FROM LACK TO ABUNDANCE

“Try to get

what you want,

and it’s already

far away.

Be what you want,

know it in your heart,

and it’s already yours.

The rest is details.

The rest,

you never really wanted anyway.

From lack to abundance,

in a heartbeat.” (1)

There is wisdom in this slender poem. Mediating wisdom is a traditional task of the Druid. This includes recognising wisdom in others and passing it on. For my own Druid path, the invitation to “be what you want, know it in your heart” has always had a resonance. The poem as a whole points to a more grounded stance in our lives.

Jeff Foster’s words are the product of recovery journey that led him out of debilitating levels of depression and suicide risk. This involved in inward turn, away from external markers for success in the wider world, that paradoxically enabled his true ability to connect. Hence his complete reframe of ‘abundance’. Elsewhere in the same book (1) he says: “abundance is your connection to each breath, how sensitive you are to every flicker of sensation and emotion in your body … the feeling of the afternoon breeze on your cheeks, the sun warming your face. It is meeting others in the field of honesty and vulnerability, connecting beyond the story, sharing what is alive”.

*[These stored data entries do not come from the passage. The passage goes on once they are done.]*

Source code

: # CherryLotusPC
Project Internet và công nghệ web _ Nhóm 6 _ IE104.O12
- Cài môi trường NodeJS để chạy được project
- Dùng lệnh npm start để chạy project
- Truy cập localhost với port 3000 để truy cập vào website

He also says that it is “knowing yourself as presence, the power that creates and moves worlds”. This has become a crucial understanding within my renewed and consolidated practice of Druidry. It is an insight common to the perennial wisdom traditions, and so a place where many paths converge. It aligns Jeff Foster with R. J. Stewart’s view, recently explored in this blog, that “we are the tree of life” and “the stars are within us” (2,3).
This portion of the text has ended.